Below are the records; collect from them each line containing the string "elements".
=== Begin Enclosure ===
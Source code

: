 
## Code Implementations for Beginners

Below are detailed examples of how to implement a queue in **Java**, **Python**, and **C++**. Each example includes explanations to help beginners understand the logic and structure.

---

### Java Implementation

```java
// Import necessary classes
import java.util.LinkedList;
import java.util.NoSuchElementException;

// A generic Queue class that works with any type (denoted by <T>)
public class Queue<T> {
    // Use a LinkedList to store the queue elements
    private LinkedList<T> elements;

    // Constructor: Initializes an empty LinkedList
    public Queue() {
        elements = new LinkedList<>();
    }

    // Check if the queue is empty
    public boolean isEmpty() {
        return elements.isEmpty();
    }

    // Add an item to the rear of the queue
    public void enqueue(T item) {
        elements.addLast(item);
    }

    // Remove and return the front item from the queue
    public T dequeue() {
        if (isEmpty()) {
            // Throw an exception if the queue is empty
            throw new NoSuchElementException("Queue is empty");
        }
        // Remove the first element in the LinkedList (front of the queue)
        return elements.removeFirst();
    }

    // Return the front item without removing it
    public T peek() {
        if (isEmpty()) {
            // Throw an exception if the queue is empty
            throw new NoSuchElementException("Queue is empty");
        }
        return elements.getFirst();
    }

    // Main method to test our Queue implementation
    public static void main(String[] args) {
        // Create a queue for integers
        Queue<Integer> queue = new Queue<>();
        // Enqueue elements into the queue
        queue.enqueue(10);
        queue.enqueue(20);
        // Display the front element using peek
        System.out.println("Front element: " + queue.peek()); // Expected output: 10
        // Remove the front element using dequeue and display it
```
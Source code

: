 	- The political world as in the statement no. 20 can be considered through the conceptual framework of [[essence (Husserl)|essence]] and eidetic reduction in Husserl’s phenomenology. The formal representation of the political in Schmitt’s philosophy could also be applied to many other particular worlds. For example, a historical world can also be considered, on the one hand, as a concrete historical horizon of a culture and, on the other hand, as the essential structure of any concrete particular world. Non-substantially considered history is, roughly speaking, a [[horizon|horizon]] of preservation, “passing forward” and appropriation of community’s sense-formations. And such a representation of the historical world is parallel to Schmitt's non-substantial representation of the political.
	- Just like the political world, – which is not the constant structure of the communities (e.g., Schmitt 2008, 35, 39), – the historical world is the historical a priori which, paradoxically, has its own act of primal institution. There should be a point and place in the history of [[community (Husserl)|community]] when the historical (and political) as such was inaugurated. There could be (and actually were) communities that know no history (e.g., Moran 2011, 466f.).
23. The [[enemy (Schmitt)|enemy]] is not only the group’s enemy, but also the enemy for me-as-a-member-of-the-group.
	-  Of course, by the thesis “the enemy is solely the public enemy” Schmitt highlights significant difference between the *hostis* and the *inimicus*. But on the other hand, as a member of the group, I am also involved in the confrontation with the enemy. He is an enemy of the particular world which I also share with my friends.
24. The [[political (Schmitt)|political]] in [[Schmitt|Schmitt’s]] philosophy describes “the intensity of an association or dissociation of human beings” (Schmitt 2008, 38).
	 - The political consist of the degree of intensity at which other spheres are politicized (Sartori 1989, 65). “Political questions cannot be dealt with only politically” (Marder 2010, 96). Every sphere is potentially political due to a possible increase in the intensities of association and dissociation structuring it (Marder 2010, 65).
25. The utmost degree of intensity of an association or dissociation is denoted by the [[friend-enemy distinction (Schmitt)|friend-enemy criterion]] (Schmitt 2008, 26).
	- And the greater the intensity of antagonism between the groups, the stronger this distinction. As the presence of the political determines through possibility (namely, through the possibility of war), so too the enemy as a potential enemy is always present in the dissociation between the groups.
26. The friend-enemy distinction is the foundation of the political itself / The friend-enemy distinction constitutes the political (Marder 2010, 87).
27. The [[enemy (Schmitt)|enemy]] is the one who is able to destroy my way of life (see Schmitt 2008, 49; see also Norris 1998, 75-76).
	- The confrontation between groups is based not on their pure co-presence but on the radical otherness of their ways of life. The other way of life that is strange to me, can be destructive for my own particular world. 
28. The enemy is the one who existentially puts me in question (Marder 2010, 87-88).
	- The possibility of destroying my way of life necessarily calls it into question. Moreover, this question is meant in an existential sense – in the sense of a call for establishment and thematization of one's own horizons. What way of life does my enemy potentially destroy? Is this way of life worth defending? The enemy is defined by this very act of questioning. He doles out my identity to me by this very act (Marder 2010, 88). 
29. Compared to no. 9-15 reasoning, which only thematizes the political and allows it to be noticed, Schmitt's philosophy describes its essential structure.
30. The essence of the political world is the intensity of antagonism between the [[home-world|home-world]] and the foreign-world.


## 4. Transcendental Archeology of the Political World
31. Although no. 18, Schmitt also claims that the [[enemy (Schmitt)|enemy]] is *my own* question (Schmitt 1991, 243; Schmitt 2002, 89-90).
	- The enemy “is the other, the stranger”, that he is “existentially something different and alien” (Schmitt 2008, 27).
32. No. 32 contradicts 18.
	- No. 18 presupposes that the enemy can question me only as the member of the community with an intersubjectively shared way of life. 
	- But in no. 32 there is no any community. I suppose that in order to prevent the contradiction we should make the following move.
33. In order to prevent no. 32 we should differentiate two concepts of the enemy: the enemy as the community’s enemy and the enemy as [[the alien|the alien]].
=== End Enclosure ===
[Response]
    // Use a LinkedList to store the queue elements
    private LinkedList<T> elements;
        elements = new LinkedList<>();
        return elements.isEmpty();
        elements.addLast(item);
        return elements.removeFirst();
        return elements.getFirst();
        // Enqueue elements into the queue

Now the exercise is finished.